And he does look stricken, utterly devastated by the whole conversation. His frown is mighty.

“Congratulations, Stark. You made Thor sad.” Natasha says. “That’s worse than making Steve sad, and he’s already pouting on a rock over there.”

Steve’s not really pouting. He’s been playing tic-tac-toe in the sand. “Oh, are we going to acknowledge the team leader now? Maybe actually follow orders and find a way off this island? Because if we’re still talking about this thing, I’ll just walk to that forest over there and bounce my shield off the tall trees.”

Steve might do it anyway, to be honest. Throwing his shield around is always fun. But he hears a collective  _yes, Captain_  and resists.

“Good. Let’s get back to work. Barton and Romanoff, you two get back on the jet and work on the comm system. Bruce, so we won’t have to eat you or Thor, assess our food supplies and other resources. If we don’t get the radio working, we’re likely in for a tropical retreat until we figure out other options to get us off this island.”

The three start walking toward what’s left of the quinjet.

“Thor, I have to ask again, why don’t your powers work?”

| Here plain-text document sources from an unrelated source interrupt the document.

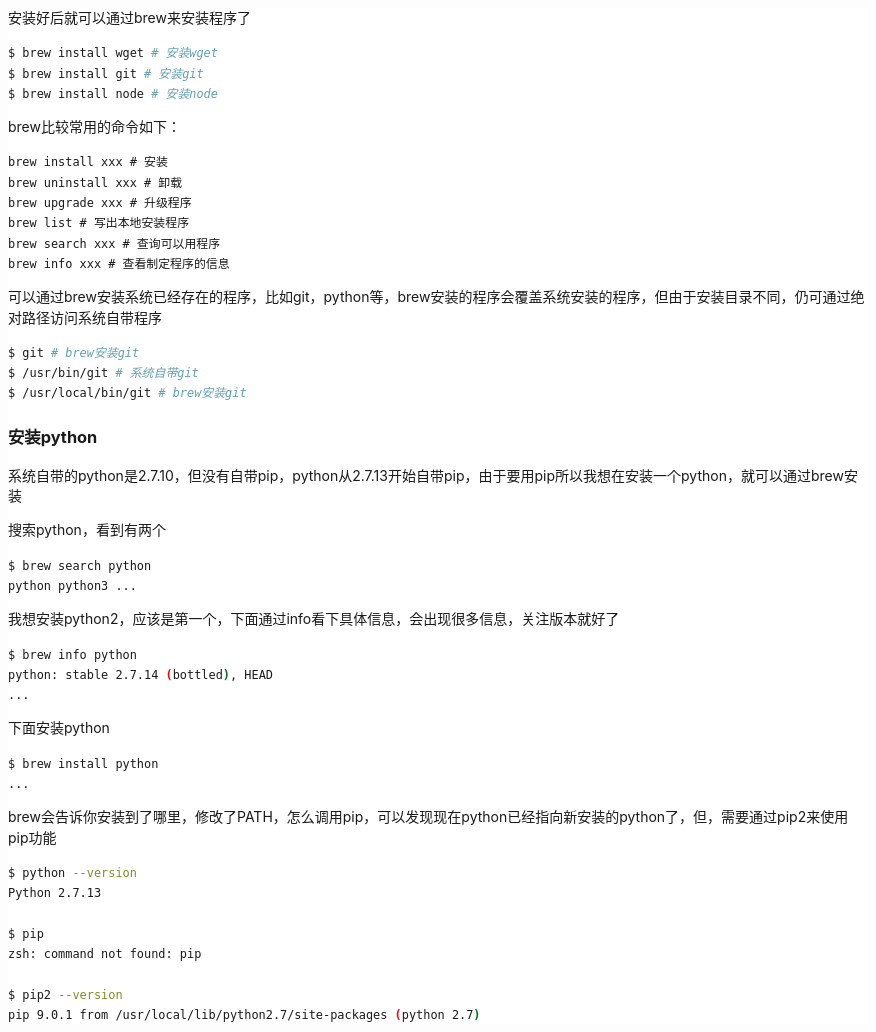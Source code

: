 安装好后就可以通过brew来安装程序了

```bash
$ brew install wget # 安装wget
$ brew install git # 安装git
$ brew install node # 安装node
```

brew比较常用的命令如下：

```
brew install xxx # 安装
brew uninstall xxx # 卸载
brew upgrade xxx # 升级程序
brew list # 写出本地安装程序
brew search xxx # 查询可以用程序
brew info xxx # 查看制定程序的信息
```

可以通过brew安装系统已经存在的程序，比如git，python等，brew安装的程序会覆盖系统安装的程序，但由于安装目录不同，仍可通过绝对路径访问系统自带程序

```bash
$ git # brew安装git
$ /usr/bin/git # 系统自带git
$ /usr/local/bin/git # brew安装git
```

### 安装python

系统自带的python是2.7.10，但没有自带pip，python从2.7.13开始自带pip，由于要用pip所以我想在安装一个python，就可以通过brew安装

搜索python，看到有两个

```bash
$ brew search python 
python python3 ...
```

我想安装python2，应该是第一个，下面通过info看下具体信息，会出现很多信息，关注版本就好了

```bash
$ brew info python
python: stable 2.7.14 (bottled), HEAD
...
```

下面安装python

```bash
$ brew install python
...
```

brew会告诉你安装到了哪里，修改了PATH，怎么调用pip，可以发现现在python已经指向新安装的python了，但，需要通过pip2来使用pip功能

```bash
$ python --version
Python 2.7.13

$ pip
zsh: command not found: pip

$ pip2 --version
pip 9.0.1 from /usr/local/lib/python2.7/site-packages (python 2.7)
```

“I know not. The lightning, the atmosphere, they do not answer my call in this place.”

“Tony, what about you?”

Tony bends to pick up his faceplate from the neat pile he’s made of his suit on top of a blanket. “I just can’t figure out what’s wrong. Everything seems to be in working order, except for the minor issue of it not working at all.”

Steve stares at the jet’s wreckage. “That meshes with what happened in the air. The jet just … stopped. Everything just stopped working for no good reason.”

“Just say it. You know you want to. You’ll feel better.” Tony raises his eyebrows and leans forward in expectation. He wants Steve to say it. He  _needs_  Steve to say it. “Come on, we managed to get trapped in …”

Steve heaves a sigh and gives in because there’s no other explanation for what’s happened to them. “We’re in the Bermuda Triangle.”

“There you go! And lucky for all of us, along with my extensive knowledge of the television show  _Lost_ , I am also quite familiar with  _Gilligan’s Island_  and  _Survivor_.” Tony throws an arm over Steve’s broad shoulders. “So, Skipper, who’s going to be first to be voted off this island?”

 


End file.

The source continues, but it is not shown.